● **Given entries**
= Beginning of Section =
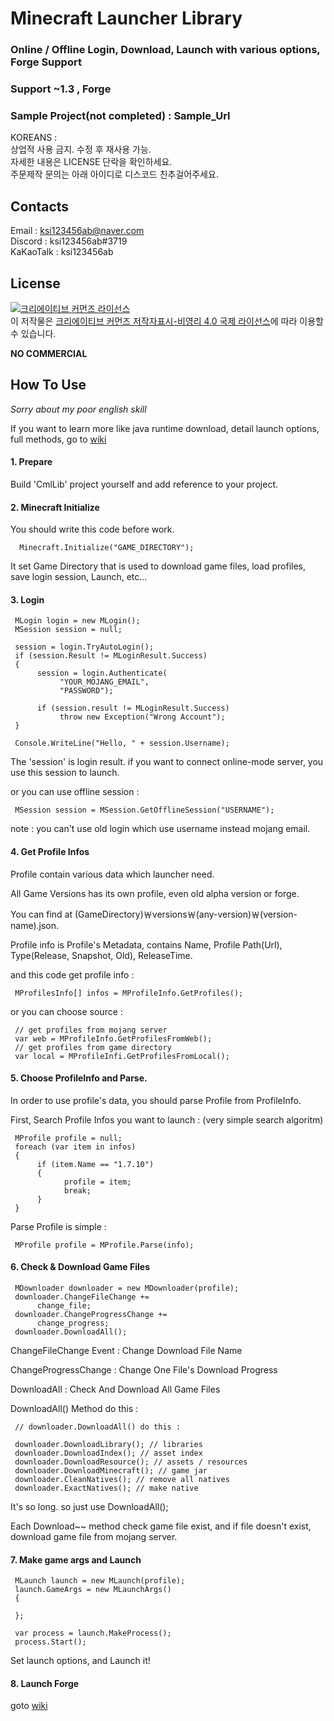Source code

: Minecraft Launcher Library
======================

### Online / Offline Login, Download, Launch with various options, Forge Support

### Support ~1.3 , Forge
### Sample Project(not completed) : Sample_Url

KOREANS :  
상업적 사용 금지.  수정 후 재사용 가능.  
자세한 내용은 LICENSE 단락을 확인하세요.  
주문제작 문의는 아래 아이디로 디스코드 친추걸어주세요.

Contacts
-------------

Email : ksi123456ab@naver.com  
Discord : ksi123456ab#3719  
KaKaoTalk : ksi123456ab

License
--------------

<a rel="license" href="http://creativecommons.org/licenses/by-nc/4.0/"><img alt="크리에이티브 커먼즈 라이선스" style="border-width:0" src="https://i.creativecommons.org/l/by-nc/4.0/88x31.png" /></a><br />이 저작물은 <a rel="license" href="http://creativecommons.org/licenses/by-nc/4.0/">크리에이티브 커먼즈 저작자표시-비영리 4.0 국제 라이선스</a>에 따라 이용할 수 있습니다.

****NO COMMERCIAL****

How To Use
-------------

*Sorry about my poor english skill*

If you want to learn more like java runtime download, detail launch options, full methods, go to [wiki](https://merong)

#### 1. Prepare
Build 'CmlLib' project yourself and add reference to your project.

#### 2. Minecraft Initialize
You should write this code before work.

      Minecraft.Initialize("GAME_DIRECTORY");

It set Game Directory that is used to download game files, load profiles, save login session, Launch, etc...

#### 3. Login

     MLogin login = new MLogin();
     MSession session = null;

     session = login.TryAutoLogin();
     if (session.Result != MLoginResult.Success)
     {
          session = login.Authenticate(
               "YOUR_MOJANG_EMAIL",
               "PASSWORD");

          if (session.result != MLoginResult.Success)
               throw new Exception("Wrong Account");
     }

     Console.WriteLine("Hello, " + session.Username);

The 'session' is login result.
if you want to connect online-mode server, you use this session to launch.

or you can use offline session :

     MSession session = MSession.GetOfflineSession("USERNAME");

note : you can't use old login which use username instead mojang email.

#### 4. Get Profile Infos
Profile contain various data which launcher need.

All Game Versions has its own profile, even old alpha version or forge.

You can find at
(GameDirectory)￦versions￦(any-version)￦(version-name).json.

Profile info is Profile's Metadata, contains Name, Profile Path(Url), Type(Release, Snapshot, Old), ReleaseTime.

and this code get profile info :

     MProfilesInfo[] infos = MProfileInfo.GetProfiles();

or you can choose source :

     // get profiles from mojang server
     var web = MProfileInfo.GetProfilesFromWeb();
     // get profiles from game directory
     var local = MProfileInfi.GetProfilesFromLocal();

#### 5. Choose ProfileInfo and Parse.

In order to use profile's data, you should parse Profile from ProfileInfo.

First, Search Profile Infos you want to launch : (very simple search algoritm)

     MProfile profile = null;
     foreach (var item in infos)
     {
          if (item.Name == "1.7.10")
          {
                profile = item;
                break;
          }
     }

Parse Profile is simple :

     MProfile profile = MProfile.Parse(info);

#### 6. Check & Download Game Files

     MDownloader downloader = new MDownloader(profile);
     downloader.ChangeFileChange +=
          change_file;
     downloader.ChangeProgressChange += 
          change_progress;
     downloader.DownloadAll();

ChangeFileChange Event : Change Download File Name

ChangeProgressChange : Change One File's Download Progress

DownloadAll : Check And Download All Game Files

DownloadAll() Method do this :

     // downloader.DownloadAll() do this :
     
     downloader.DownloadLibrary(); // libraries
     downloader.DownloadIndex(); // asset index
     downloader.DownloadResource(); // assets / resources
     downloader.DownloadMinecraft(); // game jar
     downloader.CleanNatives(); // remove all natives
     downloader.ExactNatives(); // make native

It's so long. so just use DownloadAll();

Each Download~~ method check game file exist, and if file doesn't exist, download game file from mojang server.

#### 7. Make game args and Launch

     MLaunch launch = new MLaunch(profile);
     launch.GameArgs = new MLaunchArgs()
     {

     };
     
     var process = launch.MakeProcess();
     process.Start();

Set launch options, and Launch it!

#### 8. Launch Forge

goto [wiki](https://merong)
= End of Section =
● **What to produce**
Going through the listing above, tally the lines that contain the word "ChangeFileChange" and state the total alone.

● **Result below**
2